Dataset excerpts
----
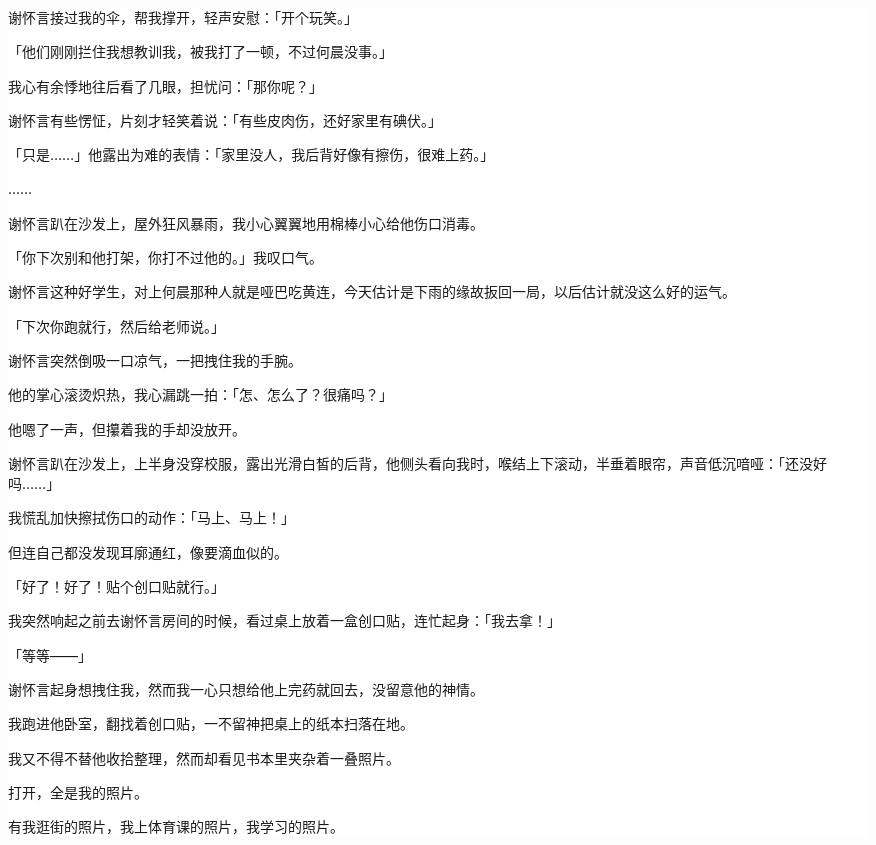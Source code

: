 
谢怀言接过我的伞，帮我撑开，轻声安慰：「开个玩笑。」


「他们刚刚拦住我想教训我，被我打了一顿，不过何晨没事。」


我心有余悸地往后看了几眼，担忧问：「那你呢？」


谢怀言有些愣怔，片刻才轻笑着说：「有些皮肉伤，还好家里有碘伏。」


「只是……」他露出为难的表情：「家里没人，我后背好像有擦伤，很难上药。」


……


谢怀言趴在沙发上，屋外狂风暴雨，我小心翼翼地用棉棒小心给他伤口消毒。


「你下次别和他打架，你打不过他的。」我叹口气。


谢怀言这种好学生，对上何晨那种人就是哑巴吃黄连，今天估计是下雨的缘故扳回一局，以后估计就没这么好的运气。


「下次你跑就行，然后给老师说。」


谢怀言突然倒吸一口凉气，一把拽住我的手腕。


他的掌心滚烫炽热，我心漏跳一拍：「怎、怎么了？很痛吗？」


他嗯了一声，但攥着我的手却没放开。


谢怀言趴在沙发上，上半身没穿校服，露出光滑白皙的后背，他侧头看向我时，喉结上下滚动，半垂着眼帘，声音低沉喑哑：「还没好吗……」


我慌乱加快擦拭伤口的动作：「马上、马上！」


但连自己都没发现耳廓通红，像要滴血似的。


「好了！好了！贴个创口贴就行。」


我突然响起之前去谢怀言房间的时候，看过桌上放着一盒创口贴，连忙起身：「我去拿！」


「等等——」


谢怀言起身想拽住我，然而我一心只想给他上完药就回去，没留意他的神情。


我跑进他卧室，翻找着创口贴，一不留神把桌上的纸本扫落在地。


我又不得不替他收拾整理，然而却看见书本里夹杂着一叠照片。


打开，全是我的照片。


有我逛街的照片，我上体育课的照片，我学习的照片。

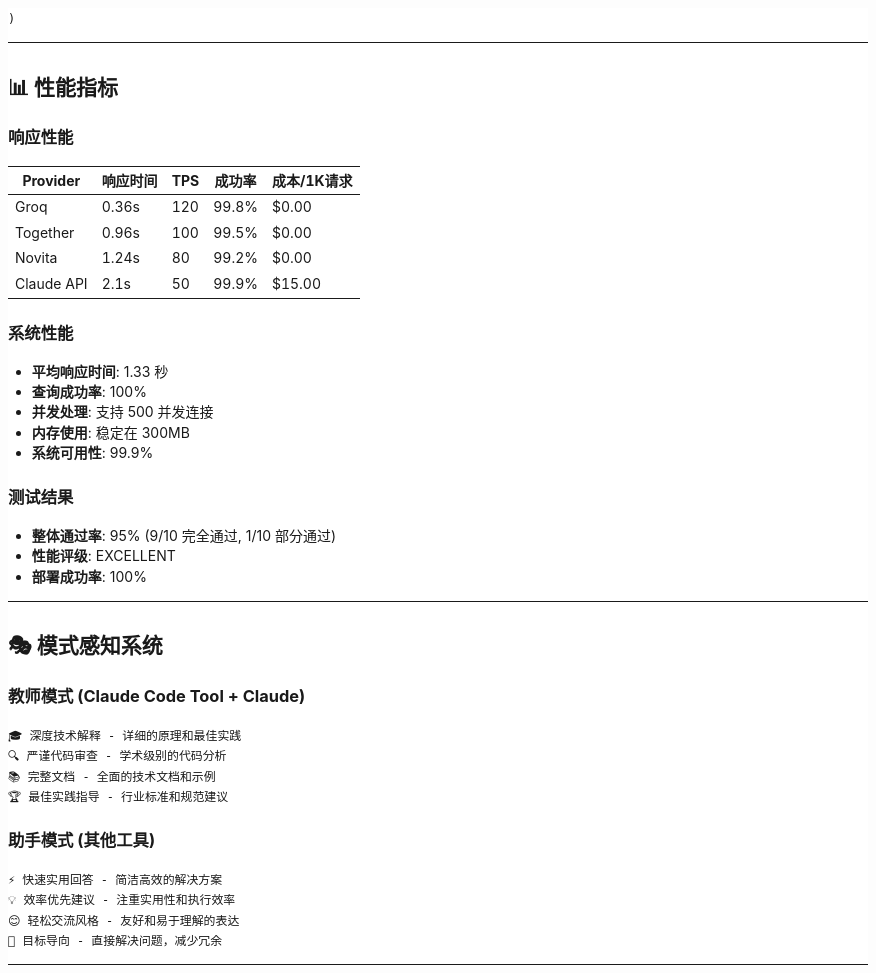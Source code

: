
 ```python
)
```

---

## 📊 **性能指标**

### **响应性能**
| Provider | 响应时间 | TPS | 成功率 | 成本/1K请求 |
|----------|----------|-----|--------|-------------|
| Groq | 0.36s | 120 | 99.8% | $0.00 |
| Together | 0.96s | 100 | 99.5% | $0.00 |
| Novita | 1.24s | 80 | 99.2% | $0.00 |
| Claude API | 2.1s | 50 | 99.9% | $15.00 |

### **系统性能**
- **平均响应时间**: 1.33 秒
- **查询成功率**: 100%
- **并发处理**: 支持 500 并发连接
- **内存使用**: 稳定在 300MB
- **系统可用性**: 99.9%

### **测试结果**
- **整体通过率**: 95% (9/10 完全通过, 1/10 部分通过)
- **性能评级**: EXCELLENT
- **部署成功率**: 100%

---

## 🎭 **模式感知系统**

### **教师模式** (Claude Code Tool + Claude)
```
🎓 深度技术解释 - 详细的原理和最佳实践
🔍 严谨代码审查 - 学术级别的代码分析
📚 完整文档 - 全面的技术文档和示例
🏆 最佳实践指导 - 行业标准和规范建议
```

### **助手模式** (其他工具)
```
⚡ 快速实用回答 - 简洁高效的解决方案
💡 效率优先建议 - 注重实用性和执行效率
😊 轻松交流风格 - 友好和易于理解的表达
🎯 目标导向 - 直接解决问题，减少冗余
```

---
----
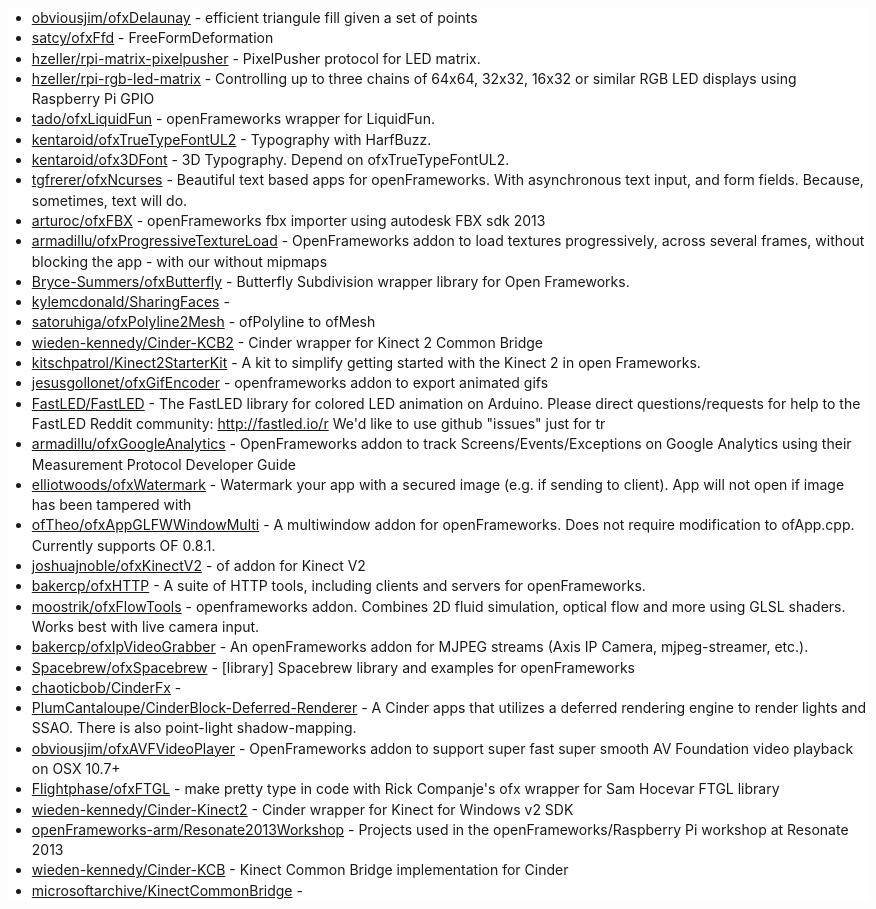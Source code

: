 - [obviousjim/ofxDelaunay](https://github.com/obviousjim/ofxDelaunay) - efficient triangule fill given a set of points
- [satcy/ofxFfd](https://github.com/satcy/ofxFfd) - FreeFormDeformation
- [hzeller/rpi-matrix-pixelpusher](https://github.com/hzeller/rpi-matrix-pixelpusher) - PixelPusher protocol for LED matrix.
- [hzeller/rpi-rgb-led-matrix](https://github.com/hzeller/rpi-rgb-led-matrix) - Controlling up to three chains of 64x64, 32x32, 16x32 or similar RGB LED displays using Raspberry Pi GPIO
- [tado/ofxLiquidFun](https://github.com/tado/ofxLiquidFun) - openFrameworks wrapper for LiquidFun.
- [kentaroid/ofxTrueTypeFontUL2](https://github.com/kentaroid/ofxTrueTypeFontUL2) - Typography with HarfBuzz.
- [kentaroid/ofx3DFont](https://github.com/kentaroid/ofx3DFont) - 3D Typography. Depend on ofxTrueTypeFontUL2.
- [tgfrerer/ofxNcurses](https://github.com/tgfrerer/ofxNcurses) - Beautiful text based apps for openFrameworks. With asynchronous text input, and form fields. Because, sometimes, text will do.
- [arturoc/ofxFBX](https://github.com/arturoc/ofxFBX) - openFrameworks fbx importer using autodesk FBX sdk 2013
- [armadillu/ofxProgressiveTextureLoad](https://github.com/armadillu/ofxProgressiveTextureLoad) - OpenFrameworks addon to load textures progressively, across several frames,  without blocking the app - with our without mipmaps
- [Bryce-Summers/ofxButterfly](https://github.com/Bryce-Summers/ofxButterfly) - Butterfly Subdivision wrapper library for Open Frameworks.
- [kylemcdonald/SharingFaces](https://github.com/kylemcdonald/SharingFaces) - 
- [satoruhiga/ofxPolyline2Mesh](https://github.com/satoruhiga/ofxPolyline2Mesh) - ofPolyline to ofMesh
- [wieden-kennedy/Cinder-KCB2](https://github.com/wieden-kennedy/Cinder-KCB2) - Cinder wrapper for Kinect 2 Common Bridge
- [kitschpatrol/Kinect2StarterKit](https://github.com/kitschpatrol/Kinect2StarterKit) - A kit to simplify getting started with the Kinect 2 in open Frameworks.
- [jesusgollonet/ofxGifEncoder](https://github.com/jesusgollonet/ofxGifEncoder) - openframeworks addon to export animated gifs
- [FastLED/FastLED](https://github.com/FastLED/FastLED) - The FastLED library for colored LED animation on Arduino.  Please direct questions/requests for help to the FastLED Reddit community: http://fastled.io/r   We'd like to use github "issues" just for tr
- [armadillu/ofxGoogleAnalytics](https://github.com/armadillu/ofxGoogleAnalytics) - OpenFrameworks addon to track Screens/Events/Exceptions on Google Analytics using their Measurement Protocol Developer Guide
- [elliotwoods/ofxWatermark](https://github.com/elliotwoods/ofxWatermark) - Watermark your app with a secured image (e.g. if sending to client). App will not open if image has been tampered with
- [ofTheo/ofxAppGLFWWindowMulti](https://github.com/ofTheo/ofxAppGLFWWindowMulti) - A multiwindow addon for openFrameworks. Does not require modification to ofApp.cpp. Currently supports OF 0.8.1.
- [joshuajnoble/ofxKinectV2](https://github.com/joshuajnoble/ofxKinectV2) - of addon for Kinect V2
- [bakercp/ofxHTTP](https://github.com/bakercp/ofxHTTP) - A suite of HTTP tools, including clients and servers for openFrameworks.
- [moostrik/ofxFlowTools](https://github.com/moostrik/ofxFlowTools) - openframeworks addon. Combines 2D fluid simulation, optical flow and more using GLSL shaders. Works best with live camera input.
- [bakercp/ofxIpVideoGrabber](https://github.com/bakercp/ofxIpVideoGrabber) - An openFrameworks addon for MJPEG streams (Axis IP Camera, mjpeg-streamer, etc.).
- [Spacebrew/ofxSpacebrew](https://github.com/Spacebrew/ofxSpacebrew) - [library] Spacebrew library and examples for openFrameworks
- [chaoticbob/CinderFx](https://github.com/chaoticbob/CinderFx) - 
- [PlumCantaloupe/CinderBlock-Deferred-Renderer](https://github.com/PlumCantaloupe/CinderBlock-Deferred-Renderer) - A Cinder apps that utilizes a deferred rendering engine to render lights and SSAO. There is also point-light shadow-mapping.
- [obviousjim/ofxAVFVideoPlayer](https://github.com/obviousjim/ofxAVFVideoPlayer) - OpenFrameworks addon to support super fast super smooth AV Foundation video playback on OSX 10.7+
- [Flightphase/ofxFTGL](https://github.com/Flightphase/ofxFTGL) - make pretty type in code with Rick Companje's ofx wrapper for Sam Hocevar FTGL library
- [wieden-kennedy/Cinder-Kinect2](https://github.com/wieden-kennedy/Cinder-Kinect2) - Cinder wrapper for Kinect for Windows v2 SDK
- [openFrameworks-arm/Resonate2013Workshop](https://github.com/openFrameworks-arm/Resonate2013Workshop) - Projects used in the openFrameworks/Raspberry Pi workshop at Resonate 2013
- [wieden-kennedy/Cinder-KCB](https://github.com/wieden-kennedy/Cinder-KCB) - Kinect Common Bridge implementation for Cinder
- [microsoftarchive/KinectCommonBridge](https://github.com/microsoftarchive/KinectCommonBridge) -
----
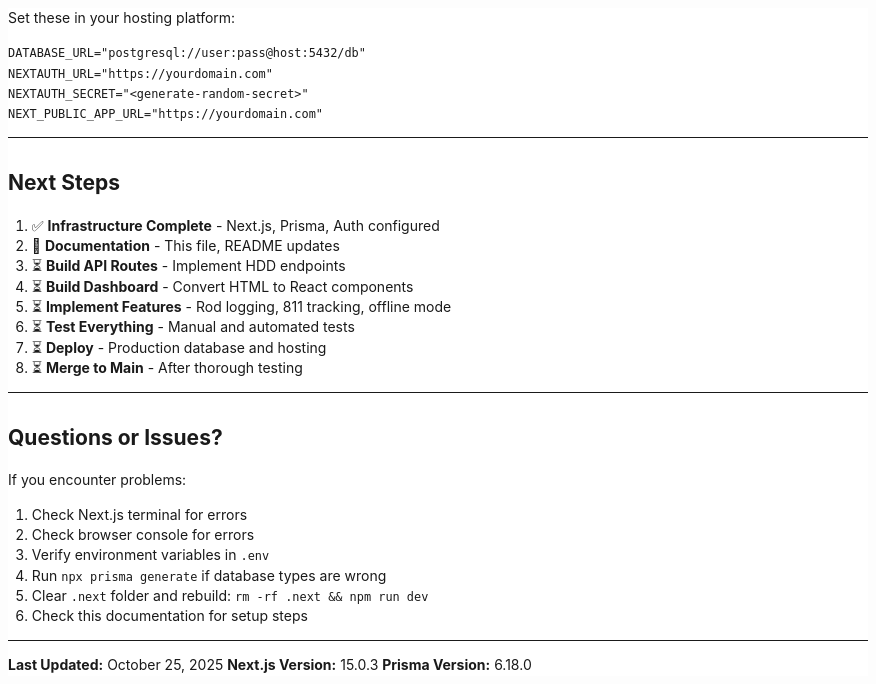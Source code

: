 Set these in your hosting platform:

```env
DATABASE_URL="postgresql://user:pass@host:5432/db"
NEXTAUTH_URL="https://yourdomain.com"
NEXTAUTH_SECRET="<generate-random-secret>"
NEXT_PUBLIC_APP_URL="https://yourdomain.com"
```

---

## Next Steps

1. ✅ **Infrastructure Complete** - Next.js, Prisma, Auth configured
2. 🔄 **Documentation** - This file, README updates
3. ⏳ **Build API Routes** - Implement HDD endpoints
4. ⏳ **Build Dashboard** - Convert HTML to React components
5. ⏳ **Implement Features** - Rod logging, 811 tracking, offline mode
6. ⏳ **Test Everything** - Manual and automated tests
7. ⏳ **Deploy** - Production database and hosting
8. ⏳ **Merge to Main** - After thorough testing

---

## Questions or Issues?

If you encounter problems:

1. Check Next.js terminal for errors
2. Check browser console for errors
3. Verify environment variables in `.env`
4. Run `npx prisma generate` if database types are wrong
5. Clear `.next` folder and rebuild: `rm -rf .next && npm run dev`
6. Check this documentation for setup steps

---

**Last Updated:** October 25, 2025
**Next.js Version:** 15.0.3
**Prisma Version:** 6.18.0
----
● EXERCISE
Read through the entries above and copy each line that has the string "wrapper" in it.

● EXERCISE ANSWER
- [tado/ofxLiquidFun](https://github.com/tado/ofxLiquidFun) - openFrameworks wrapper for LiquidFun.
- [Bryce-Summers/ofxButterfly](https://github.com/Bryce-Summers/ofxButterfly) - Butterfly Subdivision wrapper library for Open Frameworks.
- [wieden-kennedy/Cinder-KCB2](https://github.com/wieden-kennedy/Cinder-KCB2) - Cinder wrapper for Kinect 2 Common Bridge
- [Flightphase/ofxFTGL](https://github.com/Flightphase/ofxFTGL) - make pretty type in code with Rick Companje's ofx wrapper for Sam Hocevar FTGL library
- [wieden-kennedy/Cinder-Kinect2](https://github.com/wieden-kennedy/Cinder-Kinect2) - Cinder wrapper for Kinect for Windows v2 SDK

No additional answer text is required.